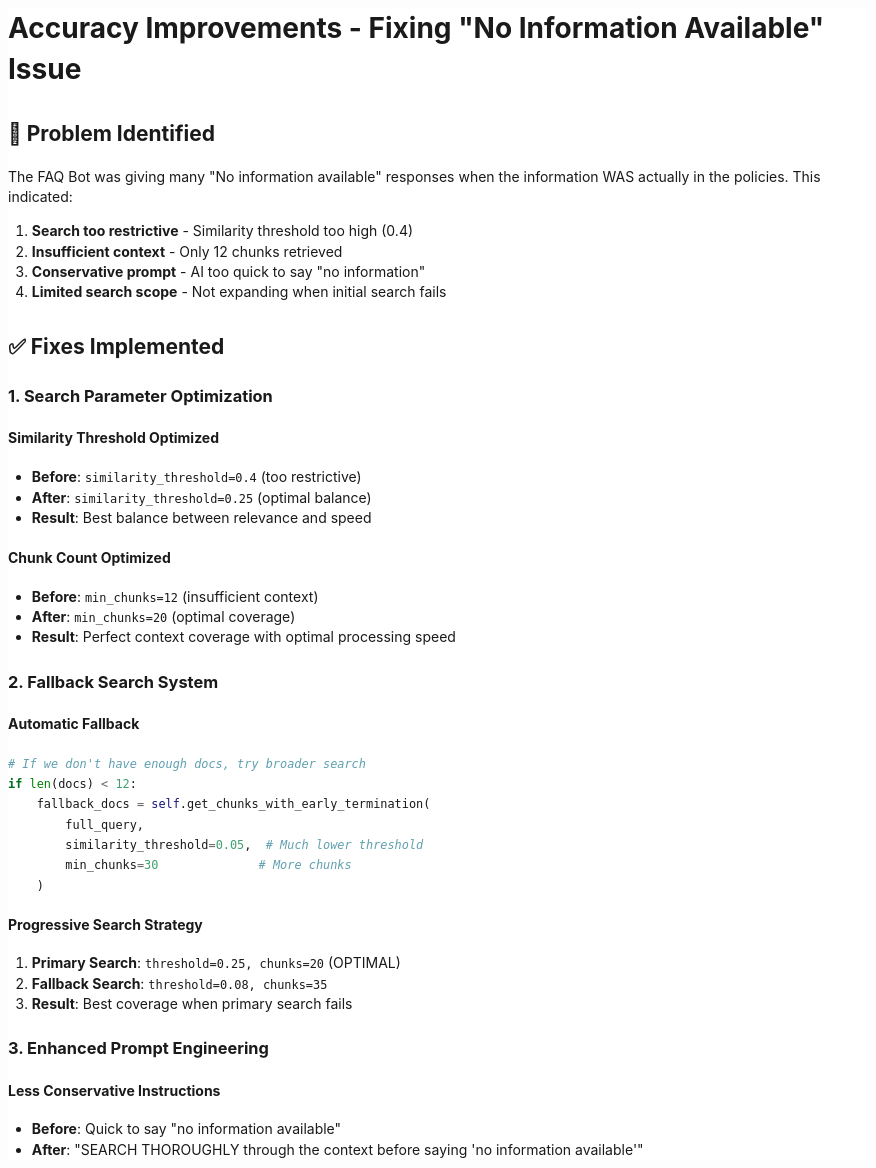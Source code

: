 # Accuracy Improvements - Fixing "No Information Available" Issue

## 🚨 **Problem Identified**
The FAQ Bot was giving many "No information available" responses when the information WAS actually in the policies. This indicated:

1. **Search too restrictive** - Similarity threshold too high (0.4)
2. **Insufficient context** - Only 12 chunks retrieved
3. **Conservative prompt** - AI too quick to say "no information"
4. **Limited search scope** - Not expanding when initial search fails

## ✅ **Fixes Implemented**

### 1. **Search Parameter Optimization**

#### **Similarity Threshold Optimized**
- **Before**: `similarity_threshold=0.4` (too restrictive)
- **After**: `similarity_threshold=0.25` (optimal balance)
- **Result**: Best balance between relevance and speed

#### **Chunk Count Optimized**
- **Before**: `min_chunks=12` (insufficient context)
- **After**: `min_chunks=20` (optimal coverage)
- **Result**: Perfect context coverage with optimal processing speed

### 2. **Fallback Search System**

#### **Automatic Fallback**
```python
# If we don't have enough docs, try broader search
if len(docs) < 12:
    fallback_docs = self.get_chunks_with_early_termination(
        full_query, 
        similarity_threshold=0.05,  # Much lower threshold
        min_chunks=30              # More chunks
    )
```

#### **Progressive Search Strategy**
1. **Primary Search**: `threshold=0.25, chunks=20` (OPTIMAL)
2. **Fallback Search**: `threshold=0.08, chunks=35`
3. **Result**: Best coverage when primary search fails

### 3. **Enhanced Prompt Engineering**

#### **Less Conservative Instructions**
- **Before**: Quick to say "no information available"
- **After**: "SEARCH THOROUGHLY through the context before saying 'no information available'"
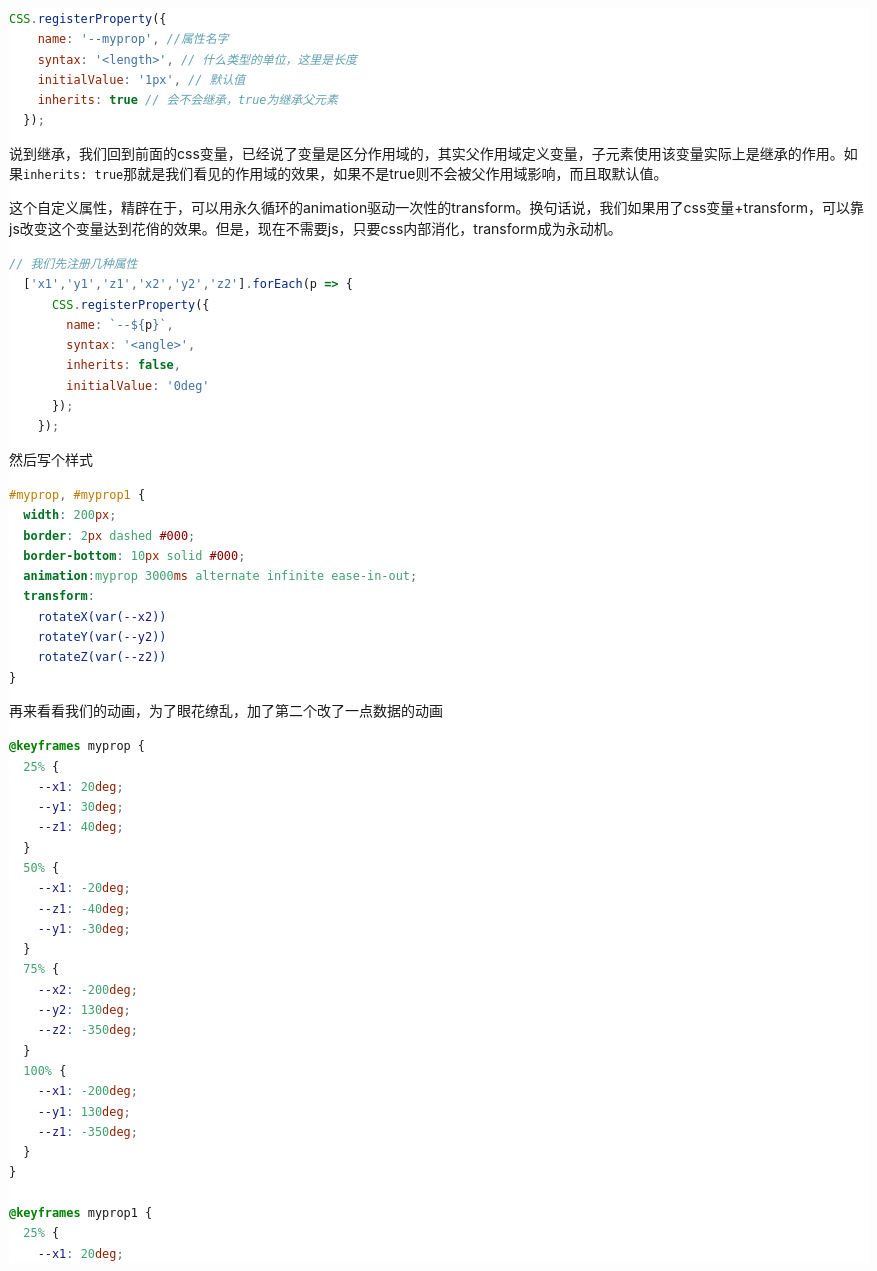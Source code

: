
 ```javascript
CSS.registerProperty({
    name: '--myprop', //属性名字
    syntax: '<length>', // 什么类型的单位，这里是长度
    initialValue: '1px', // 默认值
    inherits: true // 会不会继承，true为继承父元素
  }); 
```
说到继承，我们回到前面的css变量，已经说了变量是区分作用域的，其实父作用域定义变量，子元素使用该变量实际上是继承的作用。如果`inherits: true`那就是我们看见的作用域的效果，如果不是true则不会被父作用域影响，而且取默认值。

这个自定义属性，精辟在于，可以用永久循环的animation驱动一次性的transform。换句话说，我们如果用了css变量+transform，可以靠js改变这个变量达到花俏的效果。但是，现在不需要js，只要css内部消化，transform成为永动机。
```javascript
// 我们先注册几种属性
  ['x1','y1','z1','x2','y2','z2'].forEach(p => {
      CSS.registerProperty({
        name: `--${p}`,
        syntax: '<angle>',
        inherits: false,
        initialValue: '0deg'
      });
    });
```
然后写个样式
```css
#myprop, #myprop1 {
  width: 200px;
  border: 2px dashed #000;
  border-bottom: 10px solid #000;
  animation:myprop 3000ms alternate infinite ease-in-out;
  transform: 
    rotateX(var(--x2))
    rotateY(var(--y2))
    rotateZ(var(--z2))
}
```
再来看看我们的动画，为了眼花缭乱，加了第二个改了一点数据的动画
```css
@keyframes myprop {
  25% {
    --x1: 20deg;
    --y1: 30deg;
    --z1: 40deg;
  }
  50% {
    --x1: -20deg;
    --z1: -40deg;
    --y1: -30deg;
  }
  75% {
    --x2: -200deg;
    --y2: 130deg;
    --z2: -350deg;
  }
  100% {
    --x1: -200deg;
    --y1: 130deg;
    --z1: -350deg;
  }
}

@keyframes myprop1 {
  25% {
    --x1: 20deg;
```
====
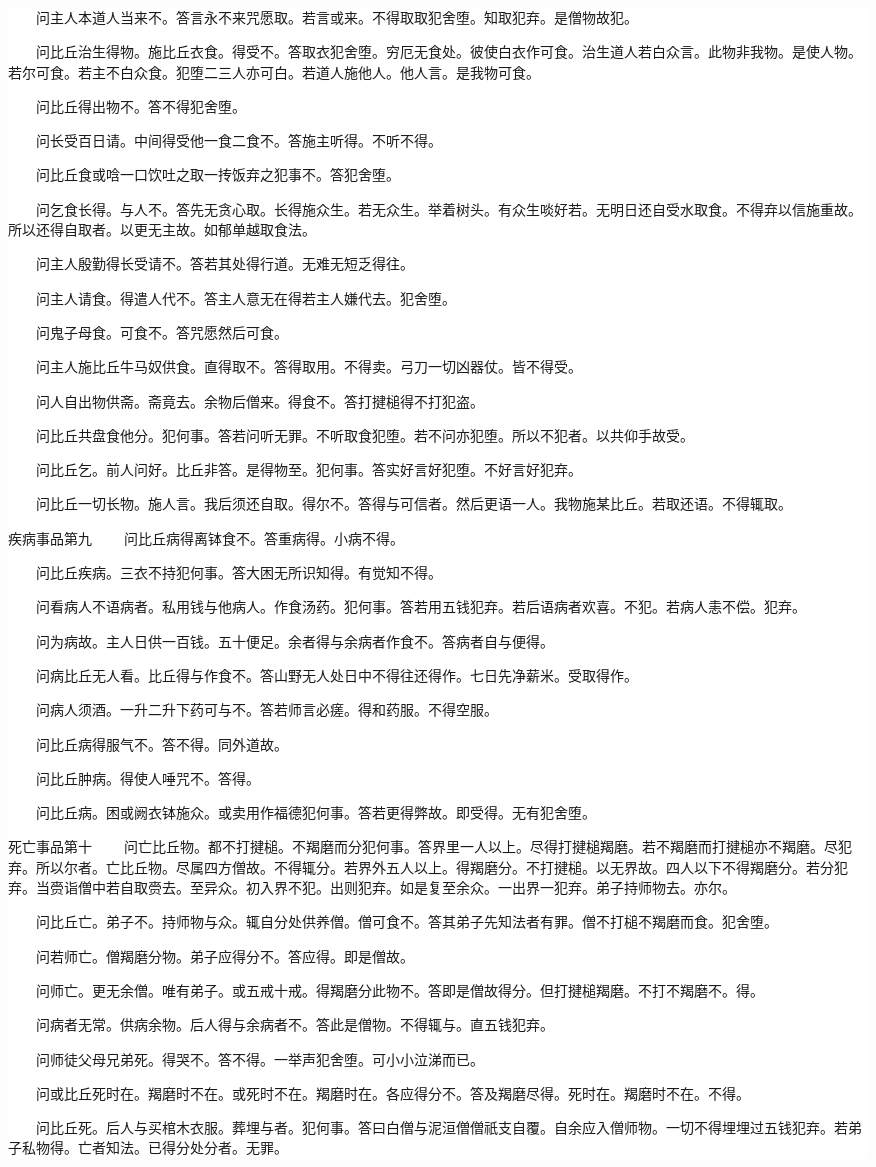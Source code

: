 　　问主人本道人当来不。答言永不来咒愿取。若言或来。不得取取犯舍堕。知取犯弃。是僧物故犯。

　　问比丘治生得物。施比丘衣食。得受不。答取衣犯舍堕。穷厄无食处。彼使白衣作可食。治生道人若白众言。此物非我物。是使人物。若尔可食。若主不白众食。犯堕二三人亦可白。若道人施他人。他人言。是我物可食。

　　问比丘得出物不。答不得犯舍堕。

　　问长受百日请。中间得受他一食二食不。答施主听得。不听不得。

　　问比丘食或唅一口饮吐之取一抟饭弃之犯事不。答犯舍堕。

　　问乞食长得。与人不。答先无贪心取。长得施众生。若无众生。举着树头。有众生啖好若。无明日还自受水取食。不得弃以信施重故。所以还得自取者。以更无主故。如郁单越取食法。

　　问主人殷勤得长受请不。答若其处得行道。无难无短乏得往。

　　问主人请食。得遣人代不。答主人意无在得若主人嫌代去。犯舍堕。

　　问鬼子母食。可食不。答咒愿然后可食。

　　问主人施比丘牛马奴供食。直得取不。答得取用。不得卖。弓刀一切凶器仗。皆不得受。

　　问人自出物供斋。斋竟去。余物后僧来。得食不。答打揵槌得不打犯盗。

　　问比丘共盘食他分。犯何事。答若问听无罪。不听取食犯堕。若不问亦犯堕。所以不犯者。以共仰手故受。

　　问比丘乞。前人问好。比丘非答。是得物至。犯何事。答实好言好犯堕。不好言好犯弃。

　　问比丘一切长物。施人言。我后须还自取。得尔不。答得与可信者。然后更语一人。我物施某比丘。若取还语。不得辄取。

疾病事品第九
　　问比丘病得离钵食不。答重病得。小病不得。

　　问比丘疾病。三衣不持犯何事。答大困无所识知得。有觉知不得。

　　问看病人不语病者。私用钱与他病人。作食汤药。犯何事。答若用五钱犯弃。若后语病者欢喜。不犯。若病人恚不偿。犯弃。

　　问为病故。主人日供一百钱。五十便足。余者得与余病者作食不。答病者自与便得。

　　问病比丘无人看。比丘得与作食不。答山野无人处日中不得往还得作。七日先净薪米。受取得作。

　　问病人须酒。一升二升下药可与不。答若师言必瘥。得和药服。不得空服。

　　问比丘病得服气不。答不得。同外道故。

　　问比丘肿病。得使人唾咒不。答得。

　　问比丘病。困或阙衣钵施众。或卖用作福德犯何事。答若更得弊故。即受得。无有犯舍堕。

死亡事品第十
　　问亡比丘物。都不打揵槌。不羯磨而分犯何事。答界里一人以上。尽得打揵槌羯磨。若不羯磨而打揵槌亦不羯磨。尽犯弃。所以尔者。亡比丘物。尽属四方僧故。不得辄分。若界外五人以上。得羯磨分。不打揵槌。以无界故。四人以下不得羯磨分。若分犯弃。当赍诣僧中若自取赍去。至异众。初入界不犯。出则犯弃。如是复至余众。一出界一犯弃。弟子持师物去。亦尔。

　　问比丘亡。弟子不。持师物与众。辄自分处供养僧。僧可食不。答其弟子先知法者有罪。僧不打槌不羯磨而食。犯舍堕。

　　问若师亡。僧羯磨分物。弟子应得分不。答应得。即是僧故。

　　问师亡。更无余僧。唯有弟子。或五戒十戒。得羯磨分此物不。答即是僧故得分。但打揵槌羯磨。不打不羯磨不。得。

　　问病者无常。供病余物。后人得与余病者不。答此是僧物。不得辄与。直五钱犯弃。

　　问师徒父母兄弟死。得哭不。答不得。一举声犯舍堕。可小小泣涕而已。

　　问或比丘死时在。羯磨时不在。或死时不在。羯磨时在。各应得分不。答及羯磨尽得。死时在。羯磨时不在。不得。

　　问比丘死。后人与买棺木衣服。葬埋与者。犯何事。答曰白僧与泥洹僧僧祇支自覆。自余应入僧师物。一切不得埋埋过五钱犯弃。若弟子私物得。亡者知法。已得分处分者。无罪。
====
Lines that include the word "true" are to be extracted from the data above.

    inherits: true // 会不会继承，true为继承父元素
说到继承，我们回到前面的css变量，已经说了变量是区分作用域的，其实父作用域定义变量，子元素使用该变量实际上是继承的作用。如果`inherits: true`那就是我们看见的作用域的效果，如果不是true则不会被父作用域影响，而且取默认值。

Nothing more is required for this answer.